------ Record set ------
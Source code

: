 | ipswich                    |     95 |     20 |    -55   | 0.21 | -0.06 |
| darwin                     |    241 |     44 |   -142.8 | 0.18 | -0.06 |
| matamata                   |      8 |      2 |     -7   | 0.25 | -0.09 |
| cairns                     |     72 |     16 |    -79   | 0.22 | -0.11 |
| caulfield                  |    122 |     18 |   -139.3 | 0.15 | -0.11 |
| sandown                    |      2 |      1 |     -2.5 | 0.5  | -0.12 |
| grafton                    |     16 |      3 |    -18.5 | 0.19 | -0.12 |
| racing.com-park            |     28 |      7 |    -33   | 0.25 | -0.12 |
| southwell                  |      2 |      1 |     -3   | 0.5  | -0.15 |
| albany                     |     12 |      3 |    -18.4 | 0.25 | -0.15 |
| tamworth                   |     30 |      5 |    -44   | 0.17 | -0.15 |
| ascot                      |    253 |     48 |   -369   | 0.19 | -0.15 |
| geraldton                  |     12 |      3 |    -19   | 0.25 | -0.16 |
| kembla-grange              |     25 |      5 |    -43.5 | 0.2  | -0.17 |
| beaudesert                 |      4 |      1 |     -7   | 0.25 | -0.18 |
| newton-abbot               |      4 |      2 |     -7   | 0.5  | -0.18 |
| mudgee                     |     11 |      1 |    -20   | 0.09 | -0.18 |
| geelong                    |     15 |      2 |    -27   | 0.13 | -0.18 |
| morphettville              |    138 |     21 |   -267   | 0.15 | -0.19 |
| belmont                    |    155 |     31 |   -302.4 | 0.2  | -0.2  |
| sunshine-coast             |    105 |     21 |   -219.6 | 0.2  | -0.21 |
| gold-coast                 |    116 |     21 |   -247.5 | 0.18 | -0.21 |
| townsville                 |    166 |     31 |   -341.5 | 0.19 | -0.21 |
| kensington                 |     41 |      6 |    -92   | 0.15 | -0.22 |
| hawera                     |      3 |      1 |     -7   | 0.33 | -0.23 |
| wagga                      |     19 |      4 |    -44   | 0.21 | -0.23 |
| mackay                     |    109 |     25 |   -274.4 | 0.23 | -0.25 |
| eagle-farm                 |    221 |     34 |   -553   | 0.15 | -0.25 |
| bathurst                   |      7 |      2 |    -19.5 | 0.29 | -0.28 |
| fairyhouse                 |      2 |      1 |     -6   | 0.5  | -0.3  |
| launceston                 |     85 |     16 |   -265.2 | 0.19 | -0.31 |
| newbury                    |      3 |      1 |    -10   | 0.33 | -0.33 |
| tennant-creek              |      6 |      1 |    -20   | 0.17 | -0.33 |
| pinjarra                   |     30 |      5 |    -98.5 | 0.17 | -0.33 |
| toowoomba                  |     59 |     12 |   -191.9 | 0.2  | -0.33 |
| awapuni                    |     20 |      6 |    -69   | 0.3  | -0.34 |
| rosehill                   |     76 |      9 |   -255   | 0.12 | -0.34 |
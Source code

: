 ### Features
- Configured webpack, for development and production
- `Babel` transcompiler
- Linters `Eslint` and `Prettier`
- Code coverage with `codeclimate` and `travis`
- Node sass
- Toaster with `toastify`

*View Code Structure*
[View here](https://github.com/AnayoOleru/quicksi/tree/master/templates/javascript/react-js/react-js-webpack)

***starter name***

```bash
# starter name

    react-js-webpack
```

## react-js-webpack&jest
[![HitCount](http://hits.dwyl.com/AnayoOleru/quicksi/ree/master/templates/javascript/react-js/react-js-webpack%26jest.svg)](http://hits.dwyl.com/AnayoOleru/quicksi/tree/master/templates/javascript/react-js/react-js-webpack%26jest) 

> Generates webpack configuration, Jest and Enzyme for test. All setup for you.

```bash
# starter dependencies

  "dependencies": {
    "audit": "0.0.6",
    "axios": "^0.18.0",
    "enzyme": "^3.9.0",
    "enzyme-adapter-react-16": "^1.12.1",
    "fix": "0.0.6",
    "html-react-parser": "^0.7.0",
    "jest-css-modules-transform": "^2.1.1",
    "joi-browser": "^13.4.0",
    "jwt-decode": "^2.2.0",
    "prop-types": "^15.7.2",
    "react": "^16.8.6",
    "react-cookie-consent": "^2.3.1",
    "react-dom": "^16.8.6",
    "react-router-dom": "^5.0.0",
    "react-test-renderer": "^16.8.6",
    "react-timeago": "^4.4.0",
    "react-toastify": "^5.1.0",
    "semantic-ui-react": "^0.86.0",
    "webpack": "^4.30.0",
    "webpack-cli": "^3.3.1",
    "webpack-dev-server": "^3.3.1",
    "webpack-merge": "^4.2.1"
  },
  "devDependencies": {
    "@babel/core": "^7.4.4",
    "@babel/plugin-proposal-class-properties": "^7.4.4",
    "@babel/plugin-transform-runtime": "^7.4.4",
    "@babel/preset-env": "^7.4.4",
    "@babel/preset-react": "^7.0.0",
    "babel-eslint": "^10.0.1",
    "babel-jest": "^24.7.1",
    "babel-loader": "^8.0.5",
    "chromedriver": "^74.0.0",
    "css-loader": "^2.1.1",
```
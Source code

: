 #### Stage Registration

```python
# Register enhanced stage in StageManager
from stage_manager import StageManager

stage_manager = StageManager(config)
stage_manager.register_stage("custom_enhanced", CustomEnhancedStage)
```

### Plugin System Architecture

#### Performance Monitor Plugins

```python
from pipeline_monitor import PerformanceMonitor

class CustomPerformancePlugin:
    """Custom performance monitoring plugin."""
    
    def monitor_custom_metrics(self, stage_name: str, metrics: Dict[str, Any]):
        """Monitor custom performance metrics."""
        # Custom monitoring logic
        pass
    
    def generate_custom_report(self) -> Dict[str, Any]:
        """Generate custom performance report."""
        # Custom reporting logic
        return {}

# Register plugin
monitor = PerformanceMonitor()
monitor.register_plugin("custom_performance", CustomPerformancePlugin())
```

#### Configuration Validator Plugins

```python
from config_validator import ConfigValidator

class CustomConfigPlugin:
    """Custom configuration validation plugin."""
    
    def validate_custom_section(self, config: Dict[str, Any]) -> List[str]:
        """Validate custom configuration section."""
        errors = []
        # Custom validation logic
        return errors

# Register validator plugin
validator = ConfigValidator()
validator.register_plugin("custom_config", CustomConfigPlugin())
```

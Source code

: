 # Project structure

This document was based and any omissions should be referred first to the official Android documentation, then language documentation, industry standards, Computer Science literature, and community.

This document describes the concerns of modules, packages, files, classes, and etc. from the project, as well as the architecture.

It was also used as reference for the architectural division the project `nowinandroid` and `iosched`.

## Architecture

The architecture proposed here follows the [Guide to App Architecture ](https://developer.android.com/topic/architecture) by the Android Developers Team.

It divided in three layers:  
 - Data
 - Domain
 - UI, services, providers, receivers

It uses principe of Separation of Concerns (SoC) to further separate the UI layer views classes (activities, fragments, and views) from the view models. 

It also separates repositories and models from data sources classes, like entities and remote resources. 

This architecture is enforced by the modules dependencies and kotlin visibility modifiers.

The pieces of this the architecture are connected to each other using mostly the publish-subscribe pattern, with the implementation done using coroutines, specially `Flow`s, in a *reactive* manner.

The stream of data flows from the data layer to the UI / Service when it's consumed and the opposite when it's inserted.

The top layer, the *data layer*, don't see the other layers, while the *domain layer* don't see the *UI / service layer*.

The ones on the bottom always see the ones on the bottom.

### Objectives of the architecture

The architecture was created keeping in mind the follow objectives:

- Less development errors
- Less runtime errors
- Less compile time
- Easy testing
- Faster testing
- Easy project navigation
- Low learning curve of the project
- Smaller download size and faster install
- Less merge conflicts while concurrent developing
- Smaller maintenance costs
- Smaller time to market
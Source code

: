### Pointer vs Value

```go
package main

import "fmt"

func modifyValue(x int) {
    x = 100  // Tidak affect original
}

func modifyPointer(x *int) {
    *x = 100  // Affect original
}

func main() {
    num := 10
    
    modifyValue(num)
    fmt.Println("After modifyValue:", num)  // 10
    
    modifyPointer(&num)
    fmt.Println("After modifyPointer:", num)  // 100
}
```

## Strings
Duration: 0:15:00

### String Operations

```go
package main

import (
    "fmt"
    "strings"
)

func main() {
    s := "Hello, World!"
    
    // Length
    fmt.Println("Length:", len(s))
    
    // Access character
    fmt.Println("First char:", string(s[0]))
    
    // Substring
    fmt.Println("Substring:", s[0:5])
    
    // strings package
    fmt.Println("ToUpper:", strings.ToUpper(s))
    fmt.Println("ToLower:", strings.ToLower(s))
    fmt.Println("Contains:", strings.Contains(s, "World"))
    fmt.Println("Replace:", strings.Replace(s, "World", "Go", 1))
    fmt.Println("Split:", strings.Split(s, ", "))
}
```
------
What you need to do:
Would you print exactly and only the lines of the material above that run from the line with "-302.4 | 0.2" through the line with "0.18 | -0.21 |", both included?

Reply:
| belmont                    |    155 |     31 |   -302.4 | 0.2  | -0.2  |
| sunshine-coast             |    105 |     21 |   -219.6 | 0.2  | -0.21 |
| gold-coast                 |    116 |     21 |   -247.5 | 0.18 | -0.21 |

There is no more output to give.